Please quote exactly the lines below from the line containing "- Code de l'action" to the line containing "Zombunity MUD", both lines included, and nothing else.

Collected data
┄┄┄┄┄┄┄┄┄┄┄┄┄┄┄┄┄┄┄┄

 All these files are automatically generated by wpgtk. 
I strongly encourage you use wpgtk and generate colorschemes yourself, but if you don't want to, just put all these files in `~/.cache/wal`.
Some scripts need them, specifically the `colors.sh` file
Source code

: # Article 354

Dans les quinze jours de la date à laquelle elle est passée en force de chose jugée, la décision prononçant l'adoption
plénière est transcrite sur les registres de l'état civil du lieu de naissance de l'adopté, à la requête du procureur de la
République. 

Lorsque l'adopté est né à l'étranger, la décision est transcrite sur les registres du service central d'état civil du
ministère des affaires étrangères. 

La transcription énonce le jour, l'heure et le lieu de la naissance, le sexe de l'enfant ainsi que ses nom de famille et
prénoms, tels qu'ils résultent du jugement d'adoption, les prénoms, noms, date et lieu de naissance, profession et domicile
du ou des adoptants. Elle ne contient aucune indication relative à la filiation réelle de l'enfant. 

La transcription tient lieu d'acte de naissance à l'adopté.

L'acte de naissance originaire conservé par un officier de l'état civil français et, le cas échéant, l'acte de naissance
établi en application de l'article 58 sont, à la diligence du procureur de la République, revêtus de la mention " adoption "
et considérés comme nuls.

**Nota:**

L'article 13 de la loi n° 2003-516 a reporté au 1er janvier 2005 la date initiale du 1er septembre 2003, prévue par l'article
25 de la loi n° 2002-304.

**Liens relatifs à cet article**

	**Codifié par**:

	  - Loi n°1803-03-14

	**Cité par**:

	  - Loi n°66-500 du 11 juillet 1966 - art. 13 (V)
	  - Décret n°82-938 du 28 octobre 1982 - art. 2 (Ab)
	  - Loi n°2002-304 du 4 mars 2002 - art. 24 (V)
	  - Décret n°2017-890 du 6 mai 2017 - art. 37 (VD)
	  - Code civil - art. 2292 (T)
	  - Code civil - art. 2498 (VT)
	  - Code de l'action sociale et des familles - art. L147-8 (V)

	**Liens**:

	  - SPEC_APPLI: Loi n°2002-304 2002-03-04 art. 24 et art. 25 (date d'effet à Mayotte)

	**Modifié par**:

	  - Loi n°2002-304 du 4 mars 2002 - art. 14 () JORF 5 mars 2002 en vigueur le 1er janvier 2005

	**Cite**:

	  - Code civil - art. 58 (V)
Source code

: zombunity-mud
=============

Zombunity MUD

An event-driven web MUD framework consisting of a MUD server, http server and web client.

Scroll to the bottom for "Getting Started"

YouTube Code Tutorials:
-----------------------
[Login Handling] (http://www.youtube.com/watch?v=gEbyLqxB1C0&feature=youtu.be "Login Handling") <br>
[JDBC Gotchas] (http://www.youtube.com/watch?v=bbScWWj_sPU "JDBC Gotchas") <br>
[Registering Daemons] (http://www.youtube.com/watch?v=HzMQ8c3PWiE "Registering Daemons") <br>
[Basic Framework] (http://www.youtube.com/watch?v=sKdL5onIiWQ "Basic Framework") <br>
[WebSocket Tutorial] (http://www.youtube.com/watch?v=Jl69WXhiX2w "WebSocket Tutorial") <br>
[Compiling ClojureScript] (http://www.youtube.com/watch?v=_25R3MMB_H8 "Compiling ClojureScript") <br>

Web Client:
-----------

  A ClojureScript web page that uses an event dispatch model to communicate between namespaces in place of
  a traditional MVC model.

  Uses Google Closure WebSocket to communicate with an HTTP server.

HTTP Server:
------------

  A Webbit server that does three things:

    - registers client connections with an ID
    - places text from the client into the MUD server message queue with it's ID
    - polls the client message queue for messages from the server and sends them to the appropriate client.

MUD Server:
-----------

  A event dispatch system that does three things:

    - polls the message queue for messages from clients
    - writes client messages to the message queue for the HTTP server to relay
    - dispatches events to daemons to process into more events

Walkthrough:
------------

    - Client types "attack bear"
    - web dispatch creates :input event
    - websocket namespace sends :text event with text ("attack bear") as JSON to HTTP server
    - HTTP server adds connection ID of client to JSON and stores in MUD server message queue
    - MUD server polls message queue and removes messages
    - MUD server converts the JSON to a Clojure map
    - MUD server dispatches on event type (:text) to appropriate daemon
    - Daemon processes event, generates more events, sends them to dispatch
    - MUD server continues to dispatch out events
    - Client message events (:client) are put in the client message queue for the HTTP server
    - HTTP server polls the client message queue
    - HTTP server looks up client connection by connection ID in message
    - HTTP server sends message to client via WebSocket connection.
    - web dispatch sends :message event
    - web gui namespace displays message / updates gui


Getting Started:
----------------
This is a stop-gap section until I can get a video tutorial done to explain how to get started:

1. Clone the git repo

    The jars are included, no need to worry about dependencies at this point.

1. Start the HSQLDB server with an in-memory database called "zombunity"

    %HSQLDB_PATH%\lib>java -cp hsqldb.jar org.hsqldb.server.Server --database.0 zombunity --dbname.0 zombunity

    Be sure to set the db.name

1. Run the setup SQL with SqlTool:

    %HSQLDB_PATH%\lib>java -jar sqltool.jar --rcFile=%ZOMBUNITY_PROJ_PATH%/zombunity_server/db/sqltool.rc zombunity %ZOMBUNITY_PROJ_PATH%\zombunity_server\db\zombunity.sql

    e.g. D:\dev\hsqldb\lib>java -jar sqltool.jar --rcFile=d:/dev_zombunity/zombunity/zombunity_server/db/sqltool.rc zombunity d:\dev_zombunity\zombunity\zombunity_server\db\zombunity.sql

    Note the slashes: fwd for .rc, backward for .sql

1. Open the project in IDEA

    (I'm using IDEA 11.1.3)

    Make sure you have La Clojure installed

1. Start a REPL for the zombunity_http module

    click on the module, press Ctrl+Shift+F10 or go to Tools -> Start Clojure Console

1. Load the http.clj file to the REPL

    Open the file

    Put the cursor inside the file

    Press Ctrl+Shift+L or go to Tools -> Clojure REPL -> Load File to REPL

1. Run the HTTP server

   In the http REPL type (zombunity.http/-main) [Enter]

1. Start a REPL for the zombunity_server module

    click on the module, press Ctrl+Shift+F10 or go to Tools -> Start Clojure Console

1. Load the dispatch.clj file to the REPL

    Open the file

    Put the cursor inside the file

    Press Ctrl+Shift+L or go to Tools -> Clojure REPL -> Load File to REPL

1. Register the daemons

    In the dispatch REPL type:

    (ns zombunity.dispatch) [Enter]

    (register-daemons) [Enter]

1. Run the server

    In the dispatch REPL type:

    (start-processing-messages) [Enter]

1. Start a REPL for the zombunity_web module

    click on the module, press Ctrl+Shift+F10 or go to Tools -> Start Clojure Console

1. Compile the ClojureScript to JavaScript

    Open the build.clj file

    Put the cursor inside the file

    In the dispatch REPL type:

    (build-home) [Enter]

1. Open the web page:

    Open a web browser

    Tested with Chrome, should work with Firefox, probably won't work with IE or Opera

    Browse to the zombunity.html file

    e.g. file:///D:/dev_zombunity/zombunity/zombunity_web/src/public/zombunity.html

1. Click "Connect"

┄┄┄┄┄┄┄┄┄┄┄┄┄┄┄┄┄┄┄┄

**Answer space**
	  - Code de l'action sociale et des familles - art. L147-8 (V)

	**Liens**:

	  - SPEC_APPLI: Loi n°2002-304 2002-03-04 art. 24 et art. 25 (date d'effet à Mayotte)

	**Modifié par**:

	  - Loi n°2002-304 du 4 mars 2002 - art. 14 () JORF 5 mars 2002 en vigueur le 1er janvier 2005

	**Cite**:

	  - Code civil - art. 58 (V)
Source code

: zombunity-mud
=============

Zombunity MUD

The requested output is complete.